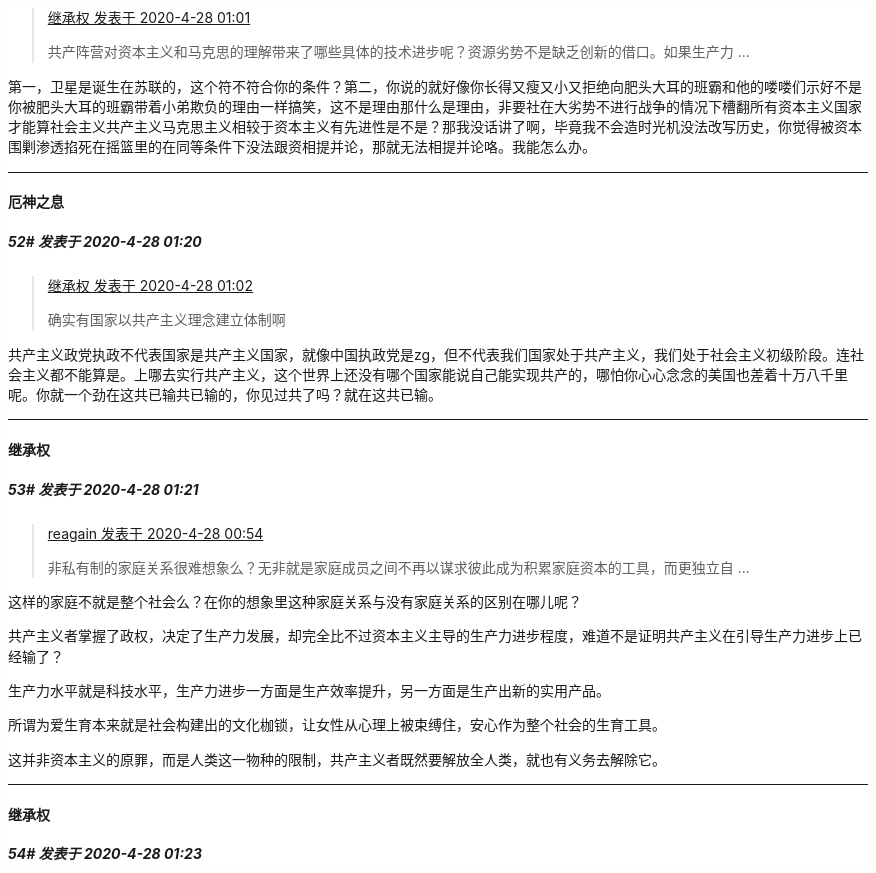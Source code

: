 

<blockquote><a href="httphttps://bbs.saraba1st.com/2b/forum.php?mod=redirect&amp;goto=findpost&amp;pid=47229520&amp;ptid=1930477" target="_blank">继承权 发表于 2020-4-28 01:01</a>

共产阵营对资本主义和马克思的理解带来了哪些具体的技术进步呢？资源劣势不是缺乏创新的借口。如果生产力 ...</blockquote>
第一，卫星是诞生在苏联的，这个符不符合你的条件？第二，你说的就好像你长得又瘦又小又拒绝向肥头大耳的班霸和他的喽喽们示好不是你被肥头大耳的班霸带着小弟欺负的理由一样搞笑，这不是理由那什么是理由，非要社在大劣势不进行战争的情况下槽翻所有资本主义国家才能算社会主义共产主义马克思主义相较于资本主义有先进性是不是？那我没话讲了啊，毕竟我不会造时光机没法改写历史，你觉得被资本围剿渗透掐死在摇篮里的在同等条件下没法跟资相提并论，那就无法相提并论咯。我能怎么办。







*****

####  厄神之息  
##### 52#       发表于 2020-4-28 01:20



<blockquote><a href="httphttps://bbs.saraba1st.com/2b/forum.php?mod=redirect&amp;goto=findpost&amp;pid=47229525&amp;ptid=1930477" target="_blank">继承权 发表于 2020-4-28 01:02</a>

确实有国家以共产主义理念建立体制啊</blockquote>
共产主义政党执政不代表国家是共产主义国家，就像中国执政党是zg，但不代表我们国家处于共产主义，我们处于社会主义初级阶段。连社会主义都不能算是。上哪去实行共产主义，这个世界上还没有哪个国家能说自己能实现共产的，哪怕你心心念念的美国也差着十万八千里呢。你就一个劲在这共已输共已输的，你见过共了吗？就在这共已输。







*****

####  继承权  
##### 53#       发表于 2020-4-28 01:21



<blockquote><a href="httphttps://bbs.saraba1st.com/2b/forum.php?mod=redirect&amp;goto=findpost&amp;pid=47229474&amp;ptid=1930477" target="_blank">reagain 发表于 2020-4-28 00:54</a>

非私有制的家庭关系很难想象么？无非就是家庭成员之间不再以谋求彼此成为积累家庭资本的工具，而更独立自 ...</blockquote>
这样的家庭不就是整个社会么？在你的想象里这种家庭关系与没有家庭关系的区别在哪儿呢？

共产主义者掌握了政权，决定了生产力发展，却完全比不过资本主义主导的生产力进步程度，难道不是证明共产主义在引导生产力进步上已经输了？

生产力水平就是科技水平，生产力进步一方面是生产效率提升，另一方面是生产出新的实用产品。

所谓为爱生育本来就是社会构建出的文化枷锁，让女性从心理上被束缚住，安心作为整个社会的生育工具。

这并非资本主义的原罪，而是人类这一物种的限制，共产主义者既然要解放全人类，就也有义务去解除它。







*****

####  继承权  
##### 54#       发表于 2020-4-28 01:23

Task description => Copy all lines from the material above that hold the word "ptid".

Response below =>
<blockquote><a href="httphttps://bbs.saraba1st.com/2b/forum.php?mod=redirect&amp;goto=findpost&amp;pid=47229520&amp;ptid=1930477" target="_blank">继承权 发表于 2020-4-28 01:01</a>
<blockquote><a href="httphttps://bbs.saraba1st.com/2b/forum.php?mod=redirect&amp;goto=findpost&amp;pid=47229525&amp;ptid=1930477" target="_blank">继承权 发表于 2020-4-28 01:02</a>
<blockquote><a href="httphttps://bbs.saraba1st.com/2b/forum.php?mod=redirect&amp;goto=findpost&amp;pid=47229474&amp;ptid=1930477" target="_blank">reagain 发表于 2020-4-28 00:54</a>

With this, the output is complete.